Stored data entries
*** Begin section ***

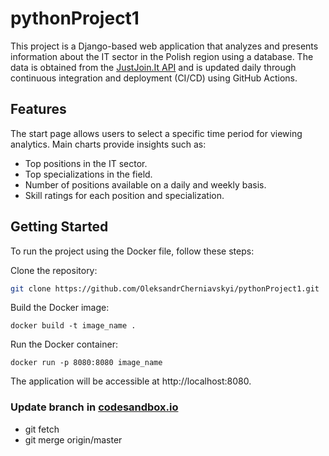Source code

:# pythonProject1
This project is a Django-based web application that analyzes and presents information about the IT sector in the Polish region using a database. The data is obtained from the [JustJoin.It API](https://justjoin.it/) and is updated daily through continuous integration and deployment (CI/CD) using GitHub Actions.

## Features
The start page allows users to select a specific time period for viewing analytics.
Main charts provide insights such as:
- Top positions in the IT sector.
- Top specializations in the field.
- Number of positions available on a daily and weekly basis.
- Skill ratings for each position and specialization.


## Getting Started
To run the project using the Docker file, follow these steps:

Clone the repository:


```bash
git clone https://github.com/OleksandrCherniavskyi/pythonProject1.git
```
Build the Docker image:


```docker
docker build -t image_name .
```

Run the Docker container:


```docker
docker run -p 8080:8080 image_name
```
The application will be accessible at http://localhost:8080.


### Update branch in [codesandbox.io](https://codesandbox.io/p/github/OleksandrCherniavskyi/pythonProject1/draft/recursing-cerf?layout=%257B%2522sidebarPanel%2522%253A%2522EXPLORER%2522%252C%2522rootPanelGroup%2522%253A%257B%2522direction%2522%253A%2522horizontal%2522%252C%2522contentType%2522%253A%2522UNKNOWN%2522%252C%2522type%2522%253A%2522PANEL_GROUP%2522%252C%2522id%2522%253A%2522ROOT_LAYOUT%2522%252C%2522panels%2522%253A%255B%257B%2522type%2522%253A%2522PANEL_GROUP%2522%252C%2522contentType%2522%253A%2522UNKNOWN%2522%252C%2522direction%2522%253A%2522vertical%2522%252C%2522id%2522%253A%2522cljx7c3c5000g356mmd82hphu%2522%252C%2522sizes%2522%253A%255B69.50900164000001%252C30.490998359999992%255D%252C%2522panels%2522%253A%255B%257B%2522type%2522%253A%2522PANEL_GROUP%2522%252C%2522contentType%2522%253A%2522EDITOR%2522%252C%2522direction%2522%253A%2522horizontal%2522%252C%2522id%2522%253A%2522EDITOR%2522%252C%2522panels%2522%253A%255B%257B%2522type%2522%253A%2522PANEL%2522%252C%2522contentType%2522%253A%2522EDITOR%2522%252C%2522id%2522%253A%2522cljx7c3c5000b356mt9fi4bi3%2522%257D%255D%252C%2522sizes%2522%253A%255B100%255D%257D%252C%257B%2522type%2522%253A%2522PANEL_GROUP%2522%252C%2522contentType%2522%253A%2522SHELLS%2522%252C%2522direction%2522%253A%2522horizontal%2522%252C%2522id%2522%253A%2522SHELLS%2522%252C%2522panels%2522%253A%255B%257B%2522type%2522%253A%2522PANEL%2522%252C%2522contentType%2522%253A%2522SHELLS%2522%252C%2522id%2522%253A%2522cljx7c3c5000f356m5lkt4ynz%2522%257D%255D%252C%2522sizes%2522%253A%255B100%255D%257D%255D%257D%252C%257B%2522type%2522%253A%2522PANEL_GROUP%2522%252C%2522contentType%2522%253A%2522DEVTOOLS%2522%252C%2522direction%2522%253A%2522vertical%2522%252C%2522id%2522%253A%2522DEVTOOLS%2522%252C%2522panels%2522%253A%255B%257B%2522type%2522%253A%2522PANEL%2522%252C%2522contentType%2522%253A%2522DEVTOOLS%2522%252C%2522id%2522%253A%2522cljx7c3c5000d356mwceb135q%2522%257D%255D%252C%2522sizes%2522%253A%255B100%255D%257D%255D%252C%2522sizes%2522%253A%255B50%252C50%255D%257D%252C%2522tabbedPanels%2522%253A%257B%2522cljx7c3c5000b356mt9fi4bi3%2522%253A%257B%2522id%2522%253A%2522cljx7c3c5000b356mt9fi4bi3%2522%252C%2522activeTabId%2522%253A%2522cll1aw31t02rk356mh7rrlsvg%2522%252C%2522tabs%2522%253A%255B%257B%2522id%2522%253A%2522cljx7c3c5000a356myn8txfxy%2522%252C%2522mode%2522%253A%2522permanent%2522%252C%2522type%2522%253A%2522FILE%2522%252C%2522filepath%2522%253A%2522%252FREADME.md%2522%252C%2522state%2522%253A%2522IDLE%2522%257D%252C%257B%2522type%2522%253A%2522FILE%2522%252C%2522filepath%2522%253A%2522%252Fmy_page%252Fchart%252Fviews.py%2522%252C%2522id%2522%253A%2522cll1aw31t02rk356mh7rrlsvg%2522%252C%2522mode%2522%253A%2522permanent%2522%252C%2522state%2522%253A%2522IDLE%2522%257D%255D%257D%252C%2522cljx7c3c5000d356mwceb135q%2522%253A%257B%2522id%2522%253A%2522cljx7c3c5000d356mwceb135q%2522%252C%2522activeTabId%2522%253A%2522cll1aerlk027m356m7yyot2ko%2522%252C%2522tabs%2522%253A%255B%257B%2522type%2522%253A%2522UNASSIGNED_PORT%2522%252C%2522port%2522%253A8080%252C%2522id%2522%253A%2522cll1aerlk027m356m7yyot2ko%2522%252C%2522mode%2522%253A%2522permanent%2522%252C%2522path%2522%253A%2522%2522%257D%255D%257D%252C%2522cljx7c3c5000f356m5lkt4ynz%2522%253A%257B%2522id%2522%253A%2522cljx7c3c5000f356m5lkt4ynz%2522%252C%2522activeTabId%2522%253A%2522cll1aeped01sp356m842gdlhv%2522%252C%2522tabs%2522%253A%255B%257B%2522id%2522%253A%2522cljx7c3c5000e356mbdrj498s%2522%252C%2522mode%2522%253A%2522permanent%2522%252C%2522type%2522%253A%2522TERMINAL%2522%252C%2522shellId%2522%253A%2522cll3fcwuc003ad7gn0nwufa5c%2522%257D%252C%257B%2522type%2522%253A%2522TASK_LOG%2522%252C%2522taskId%2522%253A%2522docker%2520build%2520-t%2520image_name%2520.%2522%252C%2522id%2522%253A%2522cll1ad2jr010m356mm4af3xhu%2522%252C%2522mode%2522%253A%2522permanent%2522%257D%252C%257B%2522type%2522%253A%2522TASK_LOG%2522%252C%2522taskId%2522%253A%2522docker%2520run%2520-p%25208080%253A8080%2520image_name%2522%252C%2522id%2522%253A%2522cll1aeped01sp356m842gdlhv%2522%252C%2522mode%2522%253A%2522permanent%2522%257D%255D%257D%257D%252C%2522showDevtools%2522%253Atrue%252C%2522showShells%2522%253Atrue%252C%2522showSidebar%2522%253Atrue%252C%2522sidebarPanelSize%2522%253A15%257D)
- git fetch
- git merge origin/master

*** End section ***

> Your assignment
In your answer, include only the lines above starting at the line that holds "To run the project" and ending at the line that holds "The application will", copied exactly.

> Output for this exercise
To run the project using the Docker file, follow these steps:

Clone the repository:


```bash
git clone https://github.com/OleksandrCherniavskyi/pythonProject1.git
```
Build the Docker image:


```docker
docker build -t image_name .
```

Run the Docker container:


```docker
docker run -p 8080:8080 image_name
```
The application will be accessible at http://localhost:8080.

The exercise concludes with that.